Monday 9 July 2012

Why Conservative MPs are right to rebel on House of Lords reform


The telegraph today reported that 70 Tory MPs are leading a rebellion to defeat the Bill. Clearly Cameron is putting his leadership on the line over this issue, at best, in order to appease the junior partners across the cabinet table. Or at worst, because he actually believes an elected House of Lords serves the best interests of the country. Either way it is foolish for any government to attempt constitutional reform without the consent of the public. It is more foolish to do so without first ensuring they are carrying the  party with them.

Cameron conceding House of Lords reform  in the coalition agreement is unforgivable. Constitutional change is something which should kept out of back-door negotiations between the two parties. Democratic institutions must be protected from politicians playing party politics. The legacy of such reforms is permanent and impossible to reverse. Whilst electoral reform was borderline inexcusable, at least it was put to the public, in the form of a referendum, to decide whether or not AV was something the country wanted. The conduct of the Coalition over Lords Reform however, has nothing to spare any integrity.

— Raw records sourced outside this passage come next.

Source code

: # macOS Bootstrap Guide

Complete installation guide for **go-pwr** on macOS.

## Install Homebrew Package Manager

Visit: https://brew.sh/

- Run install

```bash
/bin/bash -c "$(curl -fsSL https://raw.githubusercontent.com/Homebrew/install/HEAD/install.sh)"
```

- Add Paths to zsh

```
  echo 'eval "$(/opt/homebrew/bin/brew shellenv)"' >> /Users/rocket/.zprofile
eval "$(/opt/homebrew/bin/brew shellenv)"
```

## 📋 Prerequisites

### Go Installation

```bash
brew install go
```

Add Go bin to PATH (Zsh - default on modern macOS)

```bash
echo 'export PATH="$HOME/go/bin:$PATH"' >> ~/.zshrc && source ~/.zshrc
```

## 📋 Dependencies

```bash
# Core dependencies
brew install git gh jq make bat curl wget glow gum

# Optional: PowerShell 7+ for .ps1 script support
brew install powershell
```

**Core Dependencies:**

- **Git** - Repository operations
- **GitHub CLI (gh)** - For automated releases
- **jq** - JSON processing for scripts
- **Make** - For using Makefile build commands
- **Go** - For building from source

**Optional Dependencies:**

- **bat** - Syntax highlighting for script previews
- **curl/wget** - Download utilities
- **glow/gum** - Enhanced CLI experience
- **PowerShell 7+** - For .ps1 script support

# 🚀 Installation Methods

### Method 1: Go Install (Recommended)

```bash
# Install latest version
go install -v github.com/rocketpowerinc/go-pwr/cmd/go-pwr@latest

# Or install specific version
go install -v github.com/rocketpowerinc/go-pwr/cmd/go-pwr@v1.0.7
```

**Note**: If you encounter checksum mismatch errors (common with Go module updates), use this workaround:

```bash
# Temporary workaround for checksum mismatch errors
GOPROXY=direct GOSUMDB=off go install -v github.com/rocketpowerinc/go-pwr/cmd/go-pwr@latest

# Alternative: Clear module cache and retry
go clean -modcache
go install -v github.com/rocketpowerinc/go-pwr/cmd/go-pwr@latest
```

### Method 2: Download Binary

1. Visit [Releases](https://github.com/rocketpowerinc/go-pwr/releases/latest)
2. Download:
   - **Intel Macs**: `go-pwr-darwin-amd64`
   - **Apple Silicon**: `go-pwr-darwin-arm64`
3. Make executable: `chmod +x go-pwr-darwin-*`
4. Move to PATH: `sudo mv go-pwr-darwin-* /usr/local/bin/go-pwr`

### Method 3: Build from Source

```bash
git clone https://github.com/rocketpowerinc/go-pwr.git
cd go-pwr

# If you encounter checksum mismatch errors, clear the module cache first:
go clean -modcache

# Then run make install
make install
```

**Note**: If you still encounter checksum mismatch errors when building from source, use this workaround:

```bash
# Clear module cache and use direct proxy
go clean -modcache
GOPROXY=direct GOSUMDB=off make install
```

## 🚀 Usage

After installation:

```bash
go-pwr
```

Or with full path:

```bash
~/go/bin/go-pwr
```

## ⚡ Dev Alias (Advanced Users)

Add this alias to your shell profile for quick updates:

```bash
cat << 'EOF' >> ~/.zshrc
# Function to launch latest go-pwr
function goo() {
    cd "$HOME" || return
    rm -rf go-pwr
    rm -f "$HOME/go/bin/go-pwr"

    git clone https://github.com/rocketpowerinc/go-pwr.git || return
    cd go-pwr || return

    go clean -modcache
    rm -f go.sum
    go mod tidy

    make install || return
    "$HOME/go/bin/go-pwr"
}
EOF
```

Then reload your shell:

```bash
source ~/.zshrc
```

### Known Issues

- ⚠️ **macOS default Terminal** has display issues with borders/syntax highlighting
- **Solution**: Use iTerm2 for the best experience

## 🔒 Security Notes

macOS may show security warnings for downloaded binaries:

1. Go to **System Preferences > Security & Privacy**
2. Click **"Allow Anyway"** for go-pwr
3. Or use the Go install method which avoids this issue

Clegg was able to justify an expensive referendum for changing the electoral system in 2011, yet doesn’t see fit to put the biggest constitutional change the country has seen in modern times to the vote. This is ludicrous hypocrisy and demonstrates pure political opportunism in order to force through changes to the Upper Chamber which nobody really wants, other than liberal dogmatists, taking advantage of their rare opportunity in government, who hold only a simplistic understanding of democracy.

It is astonishing that Cameron has failed to intervene and stop this proposal going any further. Lords reform is something that nobody is calling for, least of all now. The pursuit of an elected House of Lords is something which is alienating Conservative voters and members. Cameron has failed to gage the mood amongst his own backbenchers who have been put in the undue predicament of putting the Governments unity in jeopardy, and his own premiership on the line.

Government rebellions are never taken lightly in the Conservative Party. This is more the case than ever with the reluctant rebellion of Nicholas Soames, a Tory MP who has only once in his long parliamentary career, voted against his own party. This is indicative of the mood of Tory backbenchers whose patience again is being stretched to the full by Cameron’s leadership. Cameron is playing with fire with his own backbenchers. This is something a leader can only get away with so many times before it comes back to haunt them. Not even Tony Blair was immune. Cameron is clearly not in touch with his own party over this issue if he believes he can come out of this unscathed.

Never before has a government attempted such drastic constitutional reform. Therefore Cameron is on unchartered territory. Whether or not it gets passed remains narrow, but either way, Cameron is surely putting his standing within the party in danger.

Attempting constitutional reform, without being put to the electorate, represents a clear betrayal of the public. Never should a government attempt to change the goalposts over the countries democratic system without the mandate of the British people. Therefore out of principle, all MPs must realise their abuse of power and oppose the Bill.  This is unlikely to be the case, but what upholders of democracy can hope for is a sufficient tory rebellion.